I pondered that thought for a few hours and thought about what it would be like for my family to learn that I was killed in a car bomb explosion. I tried to imagine what my funeral would be like with military honors and all. I thought my mom would be a bit angry receiving an American flag as if that can replace her son and then I wondered if they would eventually be ok with my death being at the service of my country. I thought about my twin brother and wondered what life without me would be like for him. The bond between twins is very strong and my brother and I are among the strongest bond there can probably be. I wondered if he would feel the moment of my death even though we were separated by thousands of miles.

Finally morning came and I realized I had not slept all night. I had made it through the darkest hours and began to feel that maybe the sun would lift my spirits. I got up just before the sun rose and completed my preparation. I walked out of my tent and had about a half mile walk through the desert to reach the southern most entrance to the camp where I would be in charge of security for the next 10 hours. As I walked I prayed again hoping for one last chance to get a feeling of peace and confirmation that all would be ok. As I arrived at the check point I thought to my self “you know; its not that bad, I have lived a good life and I have loved everyone I have ever met. If today is my day to die, then let me die and meet my maker in high spirits.” At this very thought I had a sudden profound feeling come over me that at this very point in my life things were ok and, if I did die I would not stand ashamed in front of my Savior.

It was like having a very real lifting of weight off my shoulders and all of a sudden I began to cry. I got my answer; a warm feeling of peace came over me and I could almost hear a small whisper saying, “It will be ok.” I realized that the answer to my prayer was not “You will be safe”, it was “If anything happens today, if today is the day you die, its all ok.” So there I stood, alone in the desert, not far from the very place prophets of old had once stood and I experienced a very real and very profound personal revelation. The Lord had finally opened my mind and helped me understand that he did not promise me safety from being harmed or even killed in the next 10 hours but he did promise me that if such a thing happened, it was all ok, I was in good standing with him and I could stand proud before him. That was more comforting than I could have ever imagined.

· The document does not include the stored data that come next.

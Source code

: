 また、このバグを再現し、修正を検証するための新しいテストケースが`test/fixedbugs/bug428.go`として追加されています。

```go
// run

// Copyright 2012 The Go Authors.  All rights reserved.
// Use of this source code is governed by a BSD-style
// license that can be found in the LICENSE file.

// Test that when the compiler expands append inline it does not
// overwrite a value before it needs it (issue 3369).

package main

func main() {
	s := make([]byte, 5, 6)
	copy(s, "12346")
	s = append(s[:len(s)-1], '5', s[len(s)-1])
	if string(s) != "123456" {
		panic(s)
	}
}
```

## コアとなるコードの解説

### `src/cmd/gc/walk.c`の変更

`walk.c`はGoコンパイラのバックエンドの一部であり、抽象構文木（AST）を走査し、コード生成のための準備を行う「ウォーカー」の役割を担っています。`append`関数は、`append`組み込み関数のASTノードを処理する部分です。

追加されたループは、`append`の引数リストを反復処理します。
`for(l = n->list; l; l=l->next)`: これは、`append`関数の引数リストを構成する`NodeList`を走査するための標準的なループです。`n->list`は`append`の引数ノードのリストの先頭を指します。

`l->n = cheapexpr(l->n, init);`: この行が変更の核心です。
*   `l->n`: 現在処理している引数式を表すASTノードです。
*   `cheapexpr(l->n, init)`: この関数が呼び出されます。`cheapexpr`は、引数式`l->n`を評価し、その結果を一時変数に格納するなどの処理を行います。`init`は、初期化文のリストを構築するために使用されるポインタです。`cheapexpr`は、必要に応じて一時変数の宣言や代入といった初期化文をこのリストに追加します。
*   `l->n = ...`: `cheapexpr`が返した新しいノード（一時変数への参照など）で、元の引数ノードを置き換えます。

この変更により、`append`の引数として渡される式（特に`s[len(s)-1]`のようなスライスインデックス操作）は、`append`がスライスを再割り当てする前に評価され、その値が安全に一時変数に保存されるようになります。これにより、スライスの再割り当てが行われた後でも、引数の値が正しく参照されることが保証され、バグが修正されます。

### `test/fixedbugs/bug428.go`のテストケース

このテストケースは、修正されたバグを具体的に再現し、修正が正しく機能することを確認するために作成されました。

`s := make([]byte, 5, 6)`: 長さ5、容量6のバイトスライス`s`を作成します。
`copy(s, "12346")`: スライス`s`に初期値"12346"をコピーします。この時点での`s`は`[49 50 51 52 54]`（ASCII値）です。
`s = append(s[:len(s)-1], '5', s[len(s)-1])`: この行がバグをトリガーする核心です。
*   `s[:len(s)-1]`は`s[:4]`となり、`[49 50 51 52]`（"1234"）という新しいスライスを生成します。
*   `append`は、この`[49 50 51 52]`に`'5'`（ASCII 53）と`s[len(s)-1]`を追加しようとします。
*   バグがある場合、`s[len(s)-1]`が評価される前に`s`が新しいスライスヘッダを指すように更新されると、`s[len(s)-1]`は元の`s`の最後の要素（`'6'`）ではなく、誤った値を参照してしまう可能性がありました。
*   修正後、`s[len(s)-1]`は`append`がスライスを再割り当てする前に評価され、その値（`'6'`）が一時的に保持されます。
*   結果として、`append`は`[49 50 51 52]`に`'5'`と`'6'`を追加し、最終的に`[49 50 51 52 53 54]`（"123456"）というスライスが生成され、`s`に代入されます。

I squared my shoulders and looked at the security checkpoint and at that moment I decided I would work hard today and endeavor to serve my men and help them carry out their mission for the day with safety and care. Never had I felt so good and confident and yet so sure that most likely something bad was about to happen and I might not live through the day. Fortunately we made it through the day without incident. We did have a scary moment that required aiming our guns and yelling at a driver to get back into his vehicle, but no explosions and no harm.

Four years have past since that day and still I remember the lesson the Lord taught me. He didn’t make me confident by saying I would be safe and out of harms way, he made me confident by teaching me that one-day we will surely die and the important thing is to be ready by being worthy. Luckily that day has not come yet, but I know it will one day and when it does it doesn’t matter how it happens or what I was doing, all that matters is that I’m ready. That day in the desert, I was, and the confidence and peace that knowledge gave me, was a thousand times better than just knowing I would be safe.